I had the privilege of watching an exercise in string handling unfold on an internal list recently that should have its day in the community.

The Problem

URLs for this particular application arrive in this format:

/session/636971/abcd/hlsa/dcwiuh/index.html
/session/128766/ssrg/hlsb/yuyt/yutyu/index.html
/session/128766/dwlmhlsb/ewfwef/index.html
/session/122623/wqs/wedew/mhlsb/ewfwef/uiy/index.html

The useful data to extract exists between /session/[nnn] and index.html, so the final data we want, respectively, is:

/abcd/hlsa/dcwiuh
/ssrg/hlsb/yuyt/yutyu
/dwlmhlsb/ewfwef
/wqs/wedew/mhlsb/ewfwef/uiy

The Solutions

There are almost always multiple solutions to a problem set, and this scenario is no different. Each approach is shown below.

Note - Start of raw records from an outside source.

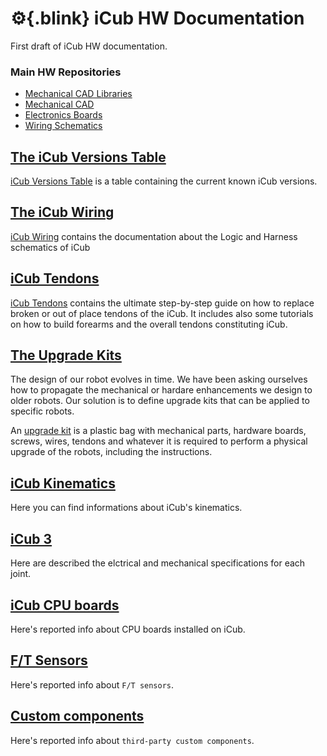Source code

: # :gear:{.blink} iCub HW Documentation
First draft of iCub HW documentation.

### Main HW Repositories
- [Mechanical CAD Libraries](https://github.com/icub-tech-iit/cad-libraries)
- [Mechanical CAD](https://github.com/icub-tech-iit/cad-mechanics-public)
- [Electronics Boards](https://github.com/icub-tech-iit/electronics-boards-public)
- [Wiring Schematics](https://github.com/icub-tech-iit/electronics-wiring-public)

## [The iCub Versions Table](./icub_versions/index.md)
[iCub Versions Table](./icub_versions/index.md) is a table containing the current known iCub versions.

## [The iCub Wiring](./icub_wiring/index.md)
[iCub Wiring](./icub_wiring/index.md) contains the documentation about the Logic and Harness schematics of iCub 

## [iCub Tendons](./icub_tendons/index.md)
[iCub Tendons](./icub_tendons/index.md) contains the ultimate step-by-step guide on how to replace broken or out of place tendons of the iCub. It includes also some tutorials on how to build forearms and the overall tendons constituting iCub.

## [The Upgrade Kits](./upgrade_kits/index.md)
The design of our robot evolves in time. We have been asking ourselves how to propagate the mechanical or hardare enhancements we design to older robots. Our solution is to define upgrade kits that can be applied to specific robots. 

An [upgrade kit](./upgrade_kits/index.md) is a plastic bag with mechanical parts, hardware boards, screws, wires, tendons and whatever it is required to perform a physical upgrade of the robots, including the instructions.

## [iCub Kinematics](./icub_kinematics/index.md)
Here you can find informations about iCub's kinematics.

## [iCub 3](./icub3/icub3-joints.md)
Here are described the elctrical and mechanical specifications for each joint.

## [iCub CPU boards](./icub_cpu_boards/icub_cpu_boards.md)
Here's reported info about CPU boards installed on iCub.

## [F/T Sensors](./ft_sensors/index.md)
Here's reported info about `F/T sensors`.

## [Custom components](./custom_components/custom_components.md)
Here's reported info about `third-party custom components`.
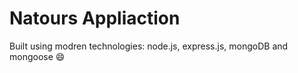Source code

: # Natours Appliaction

Built using modren technologies: node.js, express.js, mongoDB and mongoose 😄
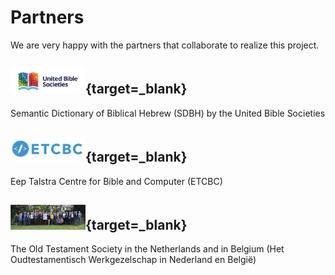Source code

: # Partners

We are very happy with the partners that collaborate to realize this project.

## [<img src="../../images/logos/ubs.png" alt="SDBH" width="120" height="40">](https://semanticdictionary.org/){target=_blank}
Semantic Dictionary of Biblical Hebrew (SDBH) by the United Bible Societies
## [<img src="../../images/logos/etcbc.png" alt="ETCBC" width="120" height="40">](http://etcbc.nl/){target=_blank}
Eep Talstra Centre for Bible and Computer (ETCBC)
## [<img src="../../images/logos/ots.png" alt="OTS" width="120" height="40">](http://www.otw-site.eu/en/){target=_blank}
The Old Testament Society in the Netherlands and in Belgium (Het Oudtestamentisch Werkgezelschap in Nederland en België)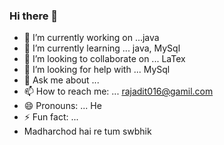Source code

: ### Hi there 👋



- 🔭 I’m currently working on ...java
- 🌱 I’m currently learning ... java, MySql
- 👯 I’m looking to collaborate on ... LaTex
- 🤔 I’m looking for help with ... MySql
- 💬 Ask me about ...
- 📫 How to reach me: ... rajadit016@gamil.com
- 😄 Pronouns: ... He
- ⚡ Fun fact: ...
- Madharchod hai re tum swbhik
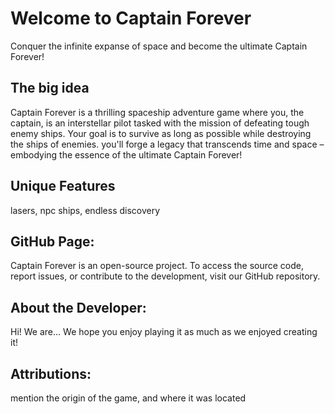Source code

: # Welcome to Captain Forever

Conquer the infinite expanse of space and become the ultimate Captain Forever!

## The big idea

Captain Forever is a thrilling spaceship adventure game where you, the captain, is an interstellar pilot tasked with the mission of defeating tough enemy ships. Your goal is to survive as long as possible while destroying the ships of enemies.  you'll forge a legacy that transcends time and space – embodying the essence of the ultimate Captain Forever!

## Unique Features

lasers, npc ships, endless discovery

## GitHub Page:

Captain Forever is an open-source project. To access the source code, report issues, or contribute to the development, visit our GitHub repository.

## About the Developer:

Hi! We are... We hope you enjoy playing it as much as we enjoyed creating it!

## Attributions: 

mention the origin of the game, and where it was located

The proc wrapper is only for testing purposes, the code within the proc is the actual solution for each approach.

Approach 1: Split & Lists

proc splitjoin {arg} {
  # convert: /session/1111/abcd/efg/hij/index.html
  # to: { {} session 1111 abcd efg hih index.html }
  set sl [split $arg {/}]
  # remove leading { {} session 1111 } and trailing index.html from $sl,
  # then produce / followed by remainder of $sl joined with /
  set result "/[join [lrange $sl 3 [expr { [llength $sl] -2}]] {/}]"
}

Approach 2a: Scan with all variables

proc scana {arg} {
  scan $arg {/%[^/]/%[^/]%s} a b c
  set result [string range $c 0 [expr { [string last {/} $c] - 1 }]]
}

Approach 2b: Scan with the necessary variable

proc scanb {arg} {
  # split the path, skipping ‘session’ and ‘[nnn]’ and setting c to ‘/[xxx]/[yyy]’
  scan $arg {/%*[^/]/%*[^/]%s} c
  # remove the set of characters following the last slash (i.e., ‘/[yyy]’) in c
  set result [string range $c 0 [expr { [string last {/} $c] - 1 }]]
}

Approach 3: Regular Expressions

proc regex1 {arg} {
  # after match, $whole is /session/[nnn]/[xxx]/ and $result is /[xxx]
  regexp {^/[^/]+/[^/]+(/.+)/} $arg whole result
}

The Results

In order from least to most efficient:

Approach Command Time
Regular Expressions time {regex1 $x} 100000 17.22531 microseconds
Scan will all variables time {scana $x} 100000 7.999566 microseconds
Split & Lists time {splitjoin $x} 100000 6.90115 microseconds
Scan with necessary variable time {scanb $x} 100000 6.12924 microseconds

 

Where $x is the longest of the original strings at the top of this article. I ran these tests in the tclsh on BIG-IP LTM VE 11.2.1 running on an ESXi 4.1 installation. Actual numbers in iRules will likely be different, but the performance of these commands in relation to one another shouldn't vary much. Many thanks to F5er Vernon Wells, Cameron Jenkins, and Ken Wong for the source information!